PHD Defense: Peiyao Wang
Title: Flexible Supervised Learning for Heterogeneous Data
Abstract: Data heterogeneity is a challenging problem in modern data analysis. In particular, many classical statistical methodologies may show inadequate performance on heterogeneous datasets because the key homogeneity assumption fails. In this dissertation, we develop several new regression techniques for data with heterogeneous population. In the first project, we propose a flexible local regression framework for data that can be grouped into several ordered subtypes. We define a new “progression score” that captures the progression of ordinal classes, and use the score to construct the local weights in a shrinkage varying-coefficient model. In the second and third projects, we study the classical regression problem for multi-group data with heterogeneous subpopulations. In this setting, a global model can be too restrictive because it ignores the data heterogeneity.
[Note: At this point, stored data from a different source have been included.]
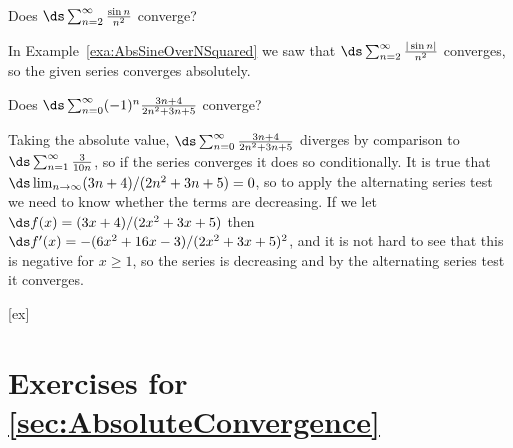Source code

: \begin{example}{}{}
Does $\ds\sum_{n=2}^\infty {\sin n\over n^2}$ converge?
\end{example}
\begin{solution}
In Example~\ref{exa:AbsSineOverNSquared} we saw that 
$\ds\sum_{n=2}^\infty {|\sin n|\over n^2}$ converges, so the given
series converges absolutely.
\end{solution}

\begin{example}{}{}
Does $\ds\sum_{n=0}^\infty (-1)^{n}{3n+4\over 2n^2+3n+5}$ converge?
\end{example}
\begin{solution}
Taking the absolute value, $\ds\sum_{n=0}^\infty {3n+4\over 2n^2+3n+5}$
diverges by comparison to $\ds\sum_{n=1}^\infty {3\over 10n}$, so if
the series converges it does so conditionally. It is true that
$\ds\lim_{n\to\infty}(3n+4)/(2n^2+3n+5)=0$, so to apply the
alternating series test we need to know whether the terms are
decreasing.
If we let $\ds f(x)=(3x+4)/(2x^2+3x+5)$ then 
$\ds f'(x)=-(6x^2+16x-3)/(2x^2+3x+5)^2$, and it is not hard to see that
this is negative for $x\ge1$, so the series is decreasing and by the
alternating series test it converges.
\end{solution}

[ex]
\section*{Exercises for \ref{sec:AbsoluteConvergence}}

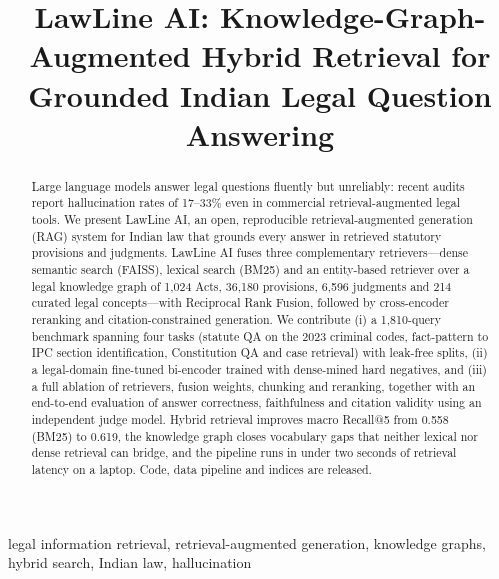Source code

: \documentclass[conference]{IEEEtran}
\newcommand{\sys}{LawLine AI}
\begin{document}
\title{\sys: Knowledge-Graph-Augmented Hybrid Retrieval for Grounded Indian Legal Question Answering}

\author{
}
\maketitle

\begin{abstract}
Large language models answer legal questions fluently but unreliably: recent audits report hallucination rates of 17--33\% even in commercial retrieval-augmented legal tools. We present \sys, an open, reproducible retrieval-augmented generation (RAG) system for Indian law that grounds every answer in retrieved statutory provisions and judgments. \sys{} fuses three complementary retrievers---dense semantic search (FAISS), lexical search (BM25) and an entity-based retriever over a legal knowledge graph of 1,024 Acts, 36,180 provisions, 6,596 judgments and 214 curated legal concepts---with Reciprocal Rank Fusion, followed by cross-encoder reranking and citation-constrained generation. We contribute (i) a 1,810-query benchmark spanning four tasks (statute QA on the 2023 criminal codes, fact-pattern to IPC section identification, Constitution QA and case retrieval) with leak-free splits, (ii) a legal-domain fine-tuned bi-encoder trained with dense-mined hard negatives, and (iii) a full ablation of retrievers, fusion weights, chunking and reranking, together with an end-to-end evaluation of answer correctness, faithfulness and citation validity using an independent judge model. Hybrid retrieval improves macro Recall@5 from 0.558 (BM25) to 0.619, the knowledge graph closes vocabulary gaps that neither lexical nor dense retrieval can bridge, and the pipeline runs in under two seconds of retrieval latency on a laptop. Code, data pipeline and indices are released.
\end{abstract}

\begin{IEEEkeywords}
legal information retrieval, retrieval-augmented generation, knowledge graphs, hybrid search, Indian law, hallucination
\end{IEEEkeywords}
\end{document}

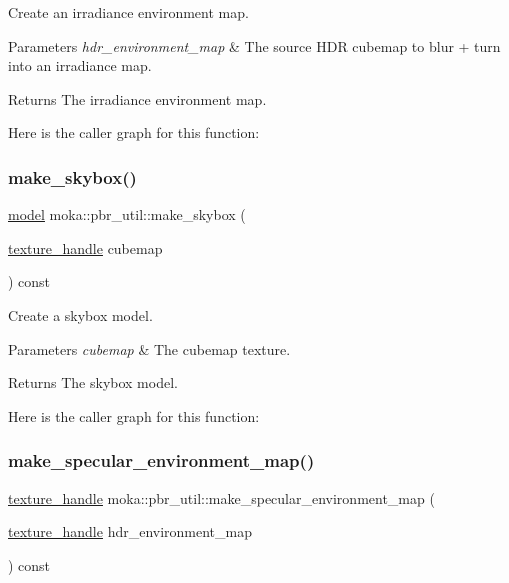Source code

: Create an irradiance environment map. 


\begin{DoxyParams}{Parameters}
{\em hdr\+\_\+environment\+\_\+map} & The source H\+DR cubemap to blur + turn into an irradiance map. \\
\hline
\end{DoxyParams}
\begin{DoxyReturn}{Returns}
The irradiance environment map. 
\end{DoxyReturn}
Here is the caller graph for this function\+:
\mbox{\label{classmoka_1_1pbr__util_ae7e38f3efe0bc1b3f48e21b379d0750d}} 
\subsubsection{\texorpdfstring{make\_skybox()}{make\_skybox()}}
{\footnotesize\ttfamily \mbox{\hyperlink{classmoka_1_1model}{model}} moka\+::pbr\+\_\+util\+::make\+\_\+skybox (\begin{DoxyParamCaption}\item[{\mbox{\hyperlink{structmoka_1_1texture__handle}{texture\+\_\+handle}}}]{cubemap }\end{DoxyParamCaption}) const}



Create a skybox model. 


\begin{DoxyParams}{Parameters}
{\em cubemap} & The cubemap texture. \\
\hline
\end{DoxyParams}
\begin{DoxyReturn}{Returns}
The skybox model. 
\end{DoxyReturn}
Here is the caller graph for this function\+:
\mbox{\label{classmoka_1_1pbr__util_ac9c1b434ca30091fd08191485a8de41e}} 
\subsubsection{\texorpdfstring{make\_specular\_environment\_map()}{make\_specular\_environment\_map()}}
{\footnotesize\ttfamily \mbox{\hyperlink{structmoka_1_1texture__handle}{texture\+\_\+handle}} moka\+::pbr\+\_\+util\+::make\+\_\+specular\+\_\+environment\+\_\+map (\begin{DoxyParamCaption}\item[{\mbox{\hyperlink{structmoka_1_1texture__handle}{texture\+\_\+handle}}}]{hdr\+\_\+environment\+\_\+map }\end{DoxyParamCaption}) const}



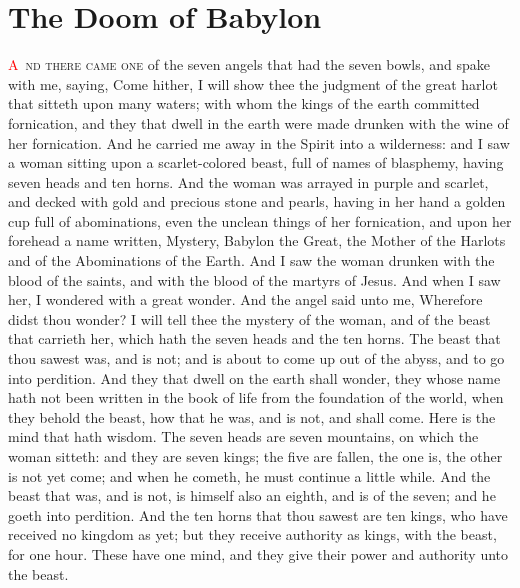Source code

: 
\chapter{The Doom of Babylon}
\lettrine[lines=3,slope=-0.5em]{\textcolor{red}{A}}{\ nd there came one} of the seven angels that had the seven bowls, and spake with me, saying, Come hither, I will show thee the judgment of the great harlot that sitteth upon many waters; 
 with whom the kings of the earth committed fornication, and they that dwell in the earth were made drunken with the wine of her fornication. 
 And he carried me away in the Spirit into a wilderness: and I saw a woman sitting upon a scarlet-colored beast, full of names of blasphemy, having seven heads and ten horns. 
 And the woman was arrayed in purple and scarlet, and decked with gold and precious stone and pearls, having in her hand a golden cup full of abominations, even the unclean things of her fornication, 
 and upon her forehead a name written, Mystery, Babylon the Great, the Mother of the Harlots and of the Abominations of the Earth. 
 And I saw the woman drunken with the blood of the saints, and with the blood of the martyrs of Jesus. And when I saw her, I wondered with a great wonder. 
 And the angel said unto me, Wherefore didst thou wonder? I will tell thee the mystery of the woman, and of the beast that carrieth her, which hath the seven heads and the ten horns. 
 The beast that thou sawest was, and is not; and is about to come up out of the abyss, and to go into perdition. And they that dwell on the earth shall wonder, they whose name hath not been written in the book of life from the foundation of the world, when they behold the beast, how that he was, and is not, and shall come. 
 Here is the mind that hath wisdom. The seven heads are seven mountains, on which the woman sitteth: 
 and they are seven kings; the five are fallen, the one is, the other is not yet come; and when he cometh, he must continue a little while. 
 And the beast that was, and is not, is himself also an eighth, and is of the seven; and he goeth into perdition. 
 And the ten horns that thou sawest are ten kings, who have received no kingdom as yet; but they receive authority as kings, with the beast, for one hour. 
 These have one mind, and they give their power and authority unto the beast.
Group-specific models fit each group separately, hence the joint information across different groups cannot be sufficiently captured. We propose two flexible models to simultaneously quantify the information jointly shared across groups and the information individual to each group. In particular, in both models, the response can be represented as a decomposition of heterogeneous and homogeneous terms. In our second project, this is driven by a factor decomposition of covariates. In our third project, this is achieved by a more general latent component regression setup. To demonstrate the effectiveness of our proposed models for heterogeneous data, numerical and theoretical studies are performed and compared. The Alzheimer’s Disease Neuroimaging Initiative data are analyzed to further illustrate the advantages of proposed models.